When Restaurant Mirepoix revamped its concept last November, emerging as a high-end, multi-course prix fixe format, some fans of the downtown Windsor landmark lamented the loss of the more casual, classic French dishes that chef-owner Matthew Bousquet used to serve.
By January, however, Bousquet and his wife Bryan (she’s also the restaurant’s wine director and general manager), were back to making everyone happy, with the opening of Bistro M. The eatery took over the former Langley’s on The Green space just around the corner from Mirepoix, and its menu is laden with reasonably priced signature favorites at lunch, dinner and Sunday brunch.
Familiar belly-fillers are in abundance, like coq au vin ($15) and steak au poivre ($20), crepes Suzette ($11), Caesar salad strewn with real anchovies ($9), and a hamburger ($9). It’s also one of my favorite destinations for expertly done staples like boeuf bourguignon ($18), cassoulet ($19), mussels in white wine broth with frites ($12), and sole meuniere ($17) atop fingerling potatoes and spinach.
Flash forward to summer. A recent re-visit to Bistro M reminded me that, amid all the comfort fare, this café brims with big city dishes that would be at home in any stylish Parisian neighborhood.
Nicely chewy escargot swimming in garlic butter ($12)? Bien sur. French onion soup ($9)? But of course, all sweet and rich and hot and gooey, draped in bubbling cheese. I picked frog’s legs ($14) clean, pleased with the tender meat reminiscent of chicken or catfish.
The Gallic mood starts at the foyer, with its French-pane doors and windows hung with sheer embroidered curtains. You can relax with a cocktail at the six-seat bar, or vie for one of the coveted five seats overlooking the peek-a-boo exposition kitchen, where you’re mere inches away from the cooks.
The bar is also a great place for a cocktail and charcuterie ($12), presented in displays of house-cured salmon, artisan salami, pork pate, trout rillettes, duck liver mousse and prosciutto. For the freshest seafood, check the olive green shutter-framed chalkboard listing oysters-of-the-day ($1.75 each).
If you crave authentic sweetbreads, chef Ben Davies has you covered. The original talent of Mirepoix, he had left two years ago to take sous-chef positions with The Restaurant at Meadowood and Murray Circle at Cavallo Point. But he’s now back in the kitchen at Bistro M, and he has a skilled hand with the savory thymus glands, offering them au natural with frites ($11), and as a creative brunch dish, fashioned into a Benedict ($16).

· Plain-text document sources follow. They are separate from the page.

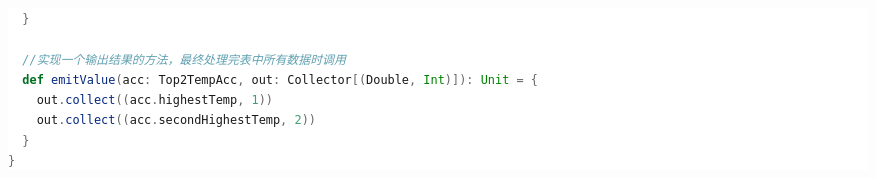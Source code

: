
 ```scala
  }

  //实现一个输出结果的方法，最终处理完表中所有数据时调用
  def emitValue(acc: Top2TempAcc, out: Collector[(Double, Int)]): Unit = {
    out.collect((acc.highestTemp, 1))
    out.collect((acc.secondHighestTemp, 2))
  }
}
```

Digging into a platter of lamb neck ($12) may not seem immediately appealing, but it’s extremely tender, flavorful meat thanks to collagen that dissolves into silky texture and sauce. For a more approachable meal, lamb shank ($19) arrives in fall-apart chunks over caper-olive risotto, tomato confit and Swiss chard; it’s one of the best renditions I’ve had in the North Bay.
A Sunday special of bouillabaisse is a great tribute to the seafood mélange and a bargain at $17, while duck confit ($17) gets some welcome crunch from walnuts, plated with spinach, dainty mushrooms, P’tit Basque cheese and picked onions.
If you’re in the mood for butter, meanwhile, you’ve hit the jackpot. A Croque Madame ($10) tastes nearly fried after its turn on the grill, the long, slender slab of toast stuffed with tangy cheese, buried under Mornay sauce and a fried egg. Interestingly, the sandwich I got one afternoon was stuffed with shaved roast beef instead of the expected ham, but either way, it’s a filling meal, paired with a crisp salad and a generous pile of thin-cut herbed frites alongside aioli for dunking.
When Mirepoix changed its concept, Bryan promised that some cherished dishes would be resurrected at Bistro M, and indeed, the butterscotch pudding ($6) is back in all its buttery-brown sugar glory.
For another dessert pick, “saddened” chocolate cake ($6) is actually a joy. As my cheerful server explained, the confection gets its cute name from the fact that that the round is depressed in the middle, where the rich, crusty exterior collapses to a warm center of molten fudge.
At Mirepoix, the Bousquet family wows with remarkable culinary tricks like goat cheese foam poufed atop onion tart layered with beets and arugula and drizzled in balsamic. The multi-course tasting menu changes nearly every night – though ingredients may remain similar, Bousquet switches how he presents them – lobster and pork belly as a thick slice of braised pig with a small lobster tail one night, for example, and as lobster-truffle ravioli with lardons the next.
And that’s magical.
Yet sometimes, you’ve just got to have a simpler, soul-satisfying chicken paillard ($12), quiche Florentine ($12) or tuna Nicoise ($13).
For that, you’ll be hard pressed to find any better piece of Paris than Bistro M.
Details: Bistro M, 610 McClelland Drive, Windsor, 707-838-3118, thebistrom.com. Restaurant Mirepoix, 275 Windsor River Road, Windsor, 707-838-0162, restaurantmirepoix.com.